Details

With a confirmation of authenticity by Dr. Rosel Gollek, Städtische Galerie im Lenbachhaus, Munich, dated 4.2.1983 (copy). This painting is registered with the Gabriele Münter- und Johannes Eichner-Stiftung, Munich, under the no. “V 24” (with the small labels on the reverse). This work will be included in the Catalogue Raisonné of paintings by Gabriele Münter by the Gabriele Münter- und Johannes Eichner-Stiftung. Exhibitions:Gabriele Münter 1877-1962. Malen ohne Umschweife, Lenbachhaus, Munich et. al. 2018/19, cat. no.201, with col. illus.Provenance: The artist’s estate, with stamp on the reverse (not in Lugt); Gabriele Münter- und Johannes Eichner-Foundation, Munich; Galerie Am Feuersee, Stuttgart; private collection, North Rhine-Westphalia, acquired from the aforementioned in 1973, subsequently in family ownership by descent.

Description

• This painting was the inspiration for a three-part series of paintings in which Münther gradually reduced the originally figurative coffee house motif to an increasingly abstract composition
• Created in 1914 during Münther’s first abstract phase in the late period of the Blaue Reiter group
• The harmoniously balanced colours of the composition are exemplary of Münther’s fine observational skills A coffee house in a city.

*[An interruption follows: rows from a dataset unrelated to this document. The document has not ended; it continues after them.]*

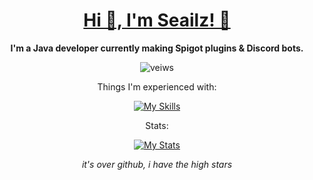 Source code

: <div align="center">
  
  # <u>Hi 👋, I'm Seailz! 🦭</u>
  <b>I'm a Java developer currently making Spigot plugins & Discord bots.</b>
  
  <p align="center"> <img src="https://komarev.com/ghpvc/?username=seailz&label=Profile%20views&color=0e75b6&style=flat-square" alt="veiws" /> </p>
  
  Things I'm experienced with: </p>
  [![My Skills](https://skillicons.dev/icons?i=java,html,css,js,linux,idea,github,discord)](https://seailz.com)

  Stats:
  </p>
  
  [![My Stats](https://github-readme-stats.vercel.app/api?username=seailz)](https://seailz.com)
  
  _it's over github, i have the high stars_
</div>
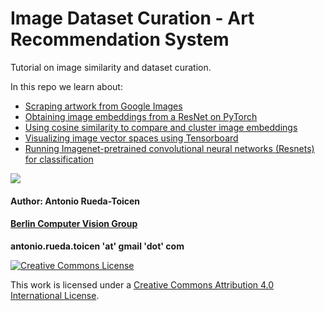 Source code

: # Image Dataset Curation - Art Recommendation System 

Tutorial on image similarity and dataset curation. 

In this repo we learn about:

* [Scraping artwork from Google Images](https://github.com/andandandand/image-dataset-curation/blob/main/notebooks/Tutorial_Part1_Downloading_Images_to_Google_Drive_and_Creating_Embeddings.ipynb)
* [Obtaining image embeddings from a ResNet on PyTorch](https://github.com/andandandand/image-dataset-curation/blob/main/notebooks/Tutorial_Part2_Image_Similarity_of_Street_Artwork.ipynb)
* [Using cosine similarity to compare and cluster image embeddings](https://github.com/andandandand/image-dataset-curation/blob/main/notebooks/Tutorial_Part2_Image_Similarity_of_Street_Artwork.ipynb)
* [Visualizing image vector spaces using Tensorboard](https://github.com/andandandand/image-dataset-curation/blob/main/notebooks/Tutorial_Part3_Visualizing_Image_Embeddings_with_Tensorboard.ipynb)
* [Running Imagenet-pretrained convolutional neural networks (Resnets) for classification](https://github.com/andandandand/image-dataset-curation/blob/main/notebooks/Tutorial_Part4_Running_a_Pretrained_Resnet.ipynb)


![](https://github.com/andandandand/image-dataset-curation/blob/main/images/tensorboard_img.png)

#### Author: Antonio Rueda-Toicen
#### [Berlin Computer Vision Group](https://www.meetup.com/berlin-computer-vision-group/)

**antonio.rueda.toicen 'at' gmail 'dot' com**

[![Creative Commons License](https://i.creativecommons.org/l/by/4.0/88x31.png)](http://creativecommons.org/licenses/by/4.0/)

This work is licensed under a [Creative Commons Attribution 4.0 International License](http://creativecommons.org/licenses/by/4.0/).
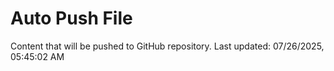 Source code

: # Auto Push File

Content that will be pushed to GitHub repository.
Last updated: 07/26/2025, 05:45:02 AM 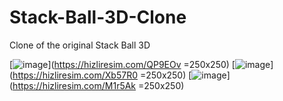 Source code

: # Stack-Ball-3D-Clone
 Clone of the original Stack Ball 3D

[![image](https://i.hizliresim.com/QP9EOv.jpg)](https://hizliresim.com/QP9EOv =250x250)
[![image](https://i.hizliresim.com/Xb57R0.jpg)](https://hizliresim.com/Xb57R0 =250x250)
[![image](https://i.hizliresim.com/M1r5Ak.jpg)](https://hizliresim.com/M1r5Ak =250x250)
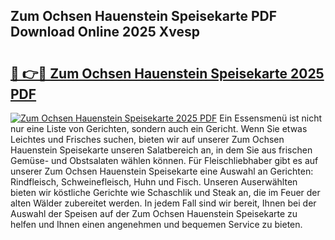 ## Zum Ochsen Hauenstein Speisekarte PDF Download Online 2025 Xvesp

# <h2><a href="http://gcd0pud.nevu.top/?p=Zum+Ochsen+Hauenstein+Speisekarte">🔗 👉🔴 Zum Ochsen Hauenstein Speisekarte 2025 PDF</a></h2>

[![Zum Ochsen Hauenstein Speisekarte 2025 PDF](https://i.imgur.com/dBaPXMq.png)](http://gcd0pud.nevu.top/?p=Zum+Ochsen+Hauenstein+Speisekarte)
Ein Essensmenü ist nicht nur eine Liste von Gerichten, sondern auch ein Gericht. Wenn Sie etwas Leichtes und Frisches suchen, bieten wir auf unserer Zum Ochsen Hauenstein Speisekarte unseren Salatbereich an, in dem Sie aus frischen Gemüse- und Obstsalaten wählen können. Für Fleischliebhaber gibt es auf unserer Zum Ochsen Hauenstein Speisekarte eine Auswahl an Gerichten: Rindfleisch, Schweinefleisch, Huhn und Fisch. Unseren Auserwählten bieten wir köstliche Gerichte wie Schaschlik und Steak an, die im Feuer der alten Wälder zubereitet werden. In jedem Fall sind wir bereit, Ihnen bei der Auswahl der Speisen auf der Zum Ochsen Hauenstein Speisekarte zu helfen und Ihnen einen angenehmen und bequemen Service zu bieten.
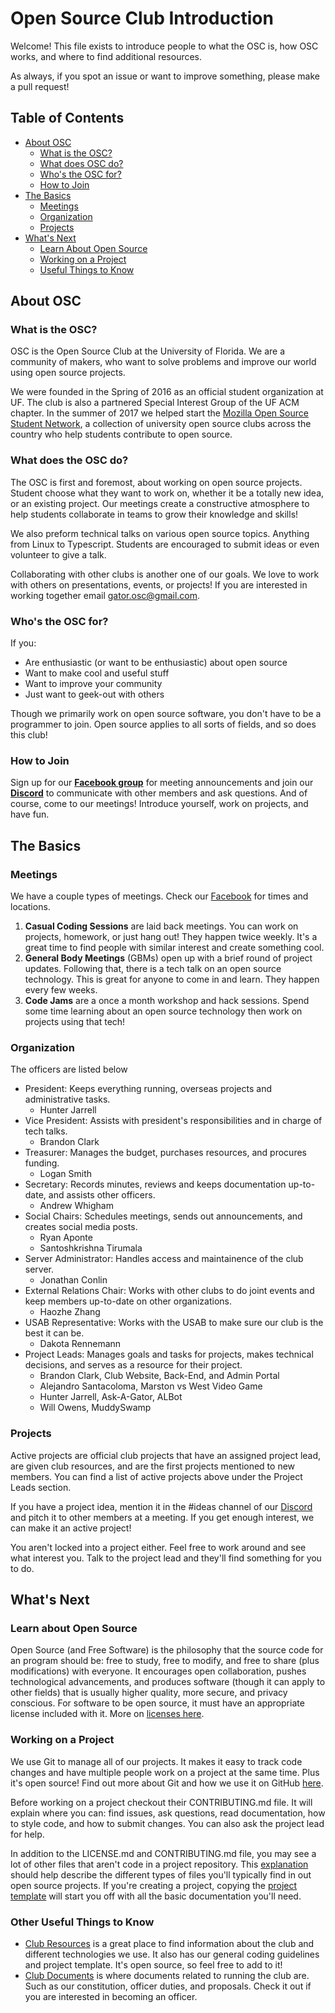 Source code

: # Open Source Club Introduction

Welcome! This file exists to introduce people to what the OSC is, how OSC works, and where to find additional resources. 

As always, if you spot an issue or want to improve something, please make a pull request! 

<!-- The corresponding slide presentation is [here](https://docs.google.com/presentation/d/1ngDmJzquy2kqAAJdX97CLloR8C2EcAb_Sp6I5zxFHZY/edit?usp=sharing). -->

## Table of Contents

- [About OSC](#about-osc)
	- [What is the OSC?](#what-is-the-osc)
	- [What does OSC do?](#what-does-the-osc-do)
	- [Who's the OSC for?](#whos-the-osc-for)
	- [How to Join](#how-to-join)
- [The Basics](#the-basics)
	- [Meetings](#meetings)
	- [Organization](#organization)
	- [Projects](#projects)
- [What's Next](#whats-next)
	- [Learn About Open Source](#learn-about-open-source)
	- [Working on a Project](#working-on-a-project)
	- [Useful Things to Know](#useful-things-to-know)

## About OSC

### What is the OSC?

OSC is the Open Source Club at the University of Florida. We are a community of makers, who want to solve problems and improve our world using open source projects.

We were founded in the Spring of 2016 as an official student organization at UF. The club is also a partnered Special Interest Group of the UF ACM chapter. In the summer of 2017 we helped start the [Mozilla Open Source Student Network](https://opensource.mozilla.community/), a collection of university open source clubs across the country who help students contribute to open source.

### What does the OSC do?

The OSC is first and foremost, about working on open source projects. Student choose what they want to work on, whether it be a totally new idea, or an existing project. Our meetings create a constructive atmosphere to help students collaborate in teams to grow their knowledge and skills!

We also preform technical talks on various open source topics. Anything from Linux to Typescript. Students are encouraged to submit ideas or even volunteer to give a talk. 

Collaborating with other clubs is another one of our goals. We love to work with others on presentations, events, or projects! If you are interested in working together email [gator.osc@gmail.com][OSC Email].

### Who's the OSC for?

If you:
- Are enthusiastic (or want to be enthusiastic) about open source 
- Want to make cool and useful stuff
- Want to improve your community 
- Just want to geek-out with others

Though we primarily work on open source software, you don't have to be a programmer to join. Open source applies to all sorts of fields, and so does this club!

### How to Join

Sign up for <!-- our **[email list][Listserv Sign Up]** --> our **[Facebook group][OSC Facebook]** for meeting announcements and join our **[Discord][OSC Discord]** to communicate with other members and ask questions. And of course, come to our meetings! Introduce yourself, work on projects, and have fun.

## The Basics

### Meetings

We have a couple types of meetings. Check our [Facebook][OSC Facebook] for times and locations.

1. **Casual Coding Sessions** are laid back meetings. You can work on projects, homework, or just hang out! They happen twice weekly. It's a great time to find people with similar interest and create something cool. 
2. **General Body Meetings** (GBMs) open up with a brief round of project updates. Following that, there is a tech talk on an open source technology. This is great for anyone to come in and learn. They happen every few weeks.
3. **Code Jams** are a once a month workshop and hack sessions. Spend some time learning about an open source technology then work on projects using that tech!

### Organization

The officers are listed below
- President: Keeps everything running, overseas projects and administrative tasks.
	- Hunter Jarrell
- Vice President: Assists with president's responsibilities and in charge of tech talks.
	- Brandon Clark
- Treasurer: Manages the budget, purchases resources, and procures funding.
	- Logan Smith
- Secretary: Records minutes, reviews and keeps documentation up-to-date, and assists other officers.
	- Andrew Whigham
- Social Chairs: Schedules meetings, sends out announcements, and creates social media posts.
	- Ryan Aponte
	- Santoshkrishna Tirumala
- Server Administrator: Handles access and maintainence of the club server.
	- Jonathan Conlin
- External Relations Chair: Works with other clubs to do joint events and keep members up-to-date on other organizations.
	- Haozhe Zhang
- USAB Representative: Works with the USAB to make sure our club is the best it can be.
	- Dakota Rennemann
- Project Leads: Manages goals and tasks for projects, makes technical decisions, and serves as a resource for their project.
	- Brandon Clark, Club Website, Back-End, and Admin Portal
	- Alejandro Santacoloma, Marston vs West Video Game
	- Hunter Jarrell, Ask-A-Gator, ALBot
	- Will Owens, MuddySwamp

### Projects

Active projects are official club projects that have an assigned project lead, are given club resources, and are the first projects mentioned to new members. You can find a list of active projects above under the Project Leads section. 

If you have a project idea, mention it in the #ideas channel of our [Discord][OSC Discord] and pitch it to other members at a meeting. If you get enough interest, we can make it an active project!

You aren't locked into a project either. Feel free to work around and see what interest you. Talk to the project lead and they'll find something for you to do.

## What's Next

### Learn about Open Source

Open Source (and Free Software) is the philosophy that the source code for an program should be: free to study, free to modify, and free to share (plus modifications) with everyone. It encourages open collaboration, pushes technological advancements, and produces software (though it can apply to other fields) that is usually higher quality, more secure, and privacy conscious. For software to be open source, it must have an appropriate license included with it. More on [licenses here][License Resource].

### Working on a Project

We use Git to manage all of our projects. It makes it easy to track code changes and have multiple people work on a project at the same time. Plus it's open source! Find out more about Git and how we use it on GitHub [here][Git Resource]. 

Before working on a project checkout their CONTRIBUTING.md file. It will explain where you can: find issues, ask questions, read documentation, how to style code, and how to submit changes. You can also ask the project lead for help. 

In addition to the LICENSE.md and CONTRIBUTING.md file, you may see a lot of other files that aren't code in a project repository. This [explanation][Explanation] should help describe the different types of files you'll typically find in out open source projects. If you're creating a project, copying the [project template][Project Template] will start you off with all the basic documentation you'll need. 

### Other Useful Things to Know

- [Club Resources][OSC Resources] is a great place to find information about the club and different technologies we use. It also has our general coding guidelines and project template. It's open source, so feel free to add to it! 
- [Club Documents][OSC Club Documents] is where documents related to running the club are. Such as our constitution, officer duties, and proposals. Check it out if you are interested in becoming an officer.

<!--References-->
[Explanation]: https://github.com/ufosc/club-project-template/blob/master/explanation.md "Explanation for the files in an open source repository"
[Git Resource]: https://github.com/ufosc/club-resources/blob/master/git/about.md "OSC Git resource page"
[License Resource]: https://github.com/ufosc/club-resources/blob/master/licenses.md "OSC licenses resources page"
<!-- [Listserv Sign Up]: https://docs.google.com/forms/d/e/1FAIpQLSfeU1RSGQWOZfvQXLrUGnDAKvVAqO7gc3TZySmN1CFhCM9uog/viewform?c=0&w=1 "OSC Listserv sign up" -->
[Project List]: https://github.com/ufosc/club-documents/blob/master/Club-Project-Ideas.md "OSC project list"
[Project Template]: https://github.com/ufosc/club-project-template "Template for all the important files for an open source project"
[OSC Club Documents]: https://github.com/ufosc/club-documents "Official club documents"
[OSC Email]: mailto:gator.osc@gmail.com "Official OSC email"
[OSC Facebook]: https://www.facebook.com/groups/ufosc/ "Official OSC Facebook"
[OSC Resources]: https://github.com/ufosc/club-resources "Official club resources"
[OSC Discord]: https://discord.gg/Gsxej6u "Official OSC Discord"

In the foreground, a hand reaches for a cup: it is the artist’s hand, the back of her head is turned towards us, wearing a hat. We, the viewers, stand behind her and see the scene through her eyes. In front of her is a round table made of red marble, surrounded by chairs upholstered in black. In the background, a waitress in a white apron is serving a woman in blue. Her figure is reflected in the mirror on the wall. Gabriele Münter’s paintings from 1914 have bright colors and nervous brushstrokes. None of the lines in the work are entirely straight, everything seems to be in motion. These short, vibrating strokes make solid forms appear to dissolve. Clear bodies disappear behind the many small details, from the marbling of the table to the floor in iridescent shades of blue to the indefinable but colourful shapes on the other side of the shop window. From here it’s just a small step to abstraction. Münter never saw herself as an abstract artist. As late as 1956 she wrote to the American art historian Kenneth Lindsay: “I actually didn’t paint abstractly because my eyes from nature always provided me with motifs.” Accordingly, there are only a few abstract paintings in her oeuvre. Nevertheless, in the period from 1914 to 1915 she found her way to abstraction for the first time through an abstracting process in which “In the café” formed a key step. It is the largest work in a series of three coffee house paintings, all created in 1914. The smaller version is sketchier than the larger version. Münter paints with a reduced colour palette in muted tones. For the large version, she used stronger accents of yellow, green, red and blue. These colours can also be found in the last version, which Münter calls “Abstract Interior”. At first this third image appears to be a pure play of colours, but then one recognises the back of the artist’s head in green and blue, the pink arm, the chairs, the twinkling lights and even the waitress and her reflection in the mirror. In this way, Münter dissolves figurative painting into pure colour forms. However, this abstracting process remained the exception even in these years. She would not experiment with pure abstraction again until forty years later in her late work. However, she remained true to the colourful, figurative style of the present painting until the end of her life.